# Return to judo or try something else?



## donttapgosleep (Jan 1, 2023)

Hi, im 19 and i used to do judo when i was a bit younger but i ended up leaving because my old coach was a bit of a dick and made me feel uncomfortable (i left at orange belt). Since i was young to present i always watched mma and grappling like ADCC, One SG,Olympic judo, olympic wrestling etc. and i done training drills on a grappling dummy (nothing serious just fun). Moving forward i want to start (or return to) A grappling martial art so my dilemma is whether i should return to judo (a different club since my old club closed down) in which i will train judo twice a week, it is a 5 minute drive from my house (or 20 minute walk) and i was told that i could be able to start from yellow belt although i may likely get a test just to make sure (even after i left i still studied judo syllabus and remeber every move just havent rolled/sparred actively so im confident) or should i train at a mma gym which offers Wrestling and/or BJJ which i can also attend 2 times a week but is double the price and around a 1 hour train journey, bare in mind the mma gym is just matured people (around 18+) while the judo club seems to intergrate youth and seniors (like early teens - middle aged).

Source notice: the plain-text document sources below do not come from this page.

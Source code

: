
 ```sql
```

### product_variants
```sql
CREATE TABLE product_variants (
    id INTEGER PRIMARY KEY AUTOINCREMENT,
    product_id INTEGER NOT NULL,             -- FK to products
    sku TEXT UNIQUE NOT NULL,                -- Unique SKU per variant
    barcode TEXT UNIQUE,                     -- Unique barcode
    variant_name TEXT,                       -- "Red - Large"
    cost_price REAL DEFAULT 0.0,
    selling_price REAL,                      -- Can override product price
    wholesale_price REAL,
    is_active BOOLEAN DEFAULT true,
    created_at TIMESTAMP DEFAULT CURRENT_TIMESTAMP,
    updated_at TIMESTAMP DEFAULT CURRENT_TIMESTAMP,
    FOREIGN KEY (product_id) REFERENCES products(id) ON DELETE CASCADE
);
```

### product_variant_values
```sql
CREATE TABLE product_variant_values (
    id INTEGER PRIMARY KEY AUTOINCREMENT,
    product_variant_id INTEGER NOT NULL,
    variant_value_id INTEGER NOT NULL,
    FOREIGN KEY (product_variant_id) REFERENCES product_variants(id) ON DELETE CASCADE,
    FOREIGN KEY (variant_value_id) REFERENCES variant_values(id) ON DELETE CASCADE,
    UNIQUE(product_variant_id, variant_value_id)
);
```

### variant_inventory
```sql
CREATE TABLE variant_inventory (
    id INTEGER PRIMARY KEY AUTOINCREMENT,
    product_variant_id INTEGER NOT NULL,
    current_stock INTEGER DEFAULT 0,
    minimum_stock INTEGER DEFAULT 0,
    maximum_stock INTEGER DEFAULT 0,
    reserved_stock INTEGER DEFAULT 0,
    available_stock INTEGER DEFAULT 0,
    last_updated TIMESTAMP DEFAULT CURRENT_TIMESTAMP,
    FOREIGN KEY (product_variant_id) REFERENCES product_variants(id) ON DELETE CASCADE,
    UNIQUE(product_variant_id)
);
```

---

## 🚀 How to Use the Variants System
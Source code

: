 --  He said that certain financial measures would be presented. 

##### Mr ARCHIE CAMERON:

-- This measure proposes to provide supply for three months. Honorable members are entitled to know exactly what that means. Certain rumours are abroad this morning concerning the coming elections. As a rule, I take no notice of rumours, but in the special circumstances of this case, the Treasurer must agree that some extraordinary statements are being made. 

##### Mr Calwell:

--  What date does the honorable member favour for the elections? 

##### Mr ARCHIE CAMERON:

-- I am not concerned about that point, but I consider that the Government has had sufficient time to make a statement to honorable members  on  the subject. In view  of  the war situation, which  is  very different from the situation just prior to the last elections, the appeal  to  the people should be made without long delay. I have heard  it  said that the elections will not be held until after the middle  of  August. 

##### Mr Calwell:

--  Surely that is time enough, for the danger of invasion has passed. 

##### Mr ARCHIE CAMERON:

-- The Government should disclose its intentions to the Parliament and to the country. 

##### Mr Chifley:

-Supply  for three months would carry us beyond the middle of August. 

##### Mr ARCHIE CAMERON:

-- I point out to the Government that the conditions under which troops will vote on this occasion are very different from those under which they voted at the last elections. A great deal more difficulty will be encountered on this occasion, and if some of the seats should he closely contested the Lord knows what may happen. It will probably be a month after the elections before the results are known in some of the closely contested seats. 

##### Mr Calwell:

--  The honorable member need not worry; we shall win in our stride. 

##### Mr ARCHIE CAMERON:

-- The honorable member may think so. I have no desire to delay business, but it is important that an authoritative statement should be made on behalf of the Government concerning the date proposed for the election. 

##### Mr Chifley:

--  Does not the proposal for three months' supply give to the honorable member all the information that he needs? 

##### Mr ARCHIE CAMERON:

Sorry if its a bit long but to conclude im trying to find out whether it would be better starting a new grappling martial art which around my area are double the price or return to my old one. Im very split on what choice to make and was looking for a few other perspectives (happy new year btw)


----------



## skribs (Jan 1, 2023)

In order to succeed in martial arts, you need to be able to go.  At the very least:

You need to find it fun (or you probably won't go)
You need to trust and respect the coaches (or you probably won't listen to them)
The schedule and commute needs to fit (or you won't make it to class)
You need to be able to afford it (or you won't be allowed in class)
You need to like the people there (or you probably won't go)
With that said, the Judo school sounds like the better fit for you right now, because of the price and the commute.  If you don't like the Judo school, or if there is something specific that you want out of the MMA school that Judo doesn't offer, that's when I would go to the MMA gym.


----------



## Tony Dismukes (Jan 1, 2023)

You are much more likely to train consistently at the club which is only 5 minutes away than the gym which is an hour away. Judo, wrestling, and BJJ are all great arts which complement each other well, but consistent training is the key to getting good at any of them. I'd recommend starting out at the nearby club for now.


----------



## frank raud (Jan 1, 2023)

Twice the price and 12 times farther away? Tough choice.


----------



## Denoaikido (Jan 2, 2023)

Do mma if you are leaning towards a martial art it's way more complete but if judo is close and you like the school judo is a great art on its own esp if they teach more then just Olympic style but even if they do it's a great training for a younger guy and I've done a lot of arts judo is one the best single art system you learn to really control with top pressure and no other art teaches take down quite the same except wrestling and some select bjj and nogi schools


----------



## Buka (Jan 2, 2023)

donttapgosleep said:


> Hi, im 19 and i used to do judo when i was a bit younger but i ended up leaving because my old coach was a bit of a dick and made me feel uncomfortable (i left at orange belt). Since i was young to present i always watched mma and grappling like ADCC, One SG,Olympic judo, olympic wrestling etc. and i done training drills on a grappling dummy (nothing serious just fun). Moving forward i want to start (or return to) A grappling martial art so my dilemma is whether i should return to judo (a different club since my old club closed down) in which i will train judo twice a week, it is a 5 minute drive from my house (or 20 minute walk) and i was told that i could be able to start from yellow belt although i may likely get a test just to make sure (even after i left i still studied judo syllabus and remeber every move just havent rolled/sparred actively so im confident) or should i train at a mma gym which offers Wrestling and/or BJJ which i can also attend 2 times a week but is double the price and around a 1 hour train journey, bare in mind the mma gym is just matured people (around 18+) while the judo club seems to intergrate youth and seniors (like early teens - middle aged).
> 
> 
> 
> Sorry if its a bit long but to conclude im trying to find out whether it would be better starting a new grappling martial art which around my area are double the price or return to my old one. Im very split on what choice to make and was looking for a few other perspectives (happy new year btw)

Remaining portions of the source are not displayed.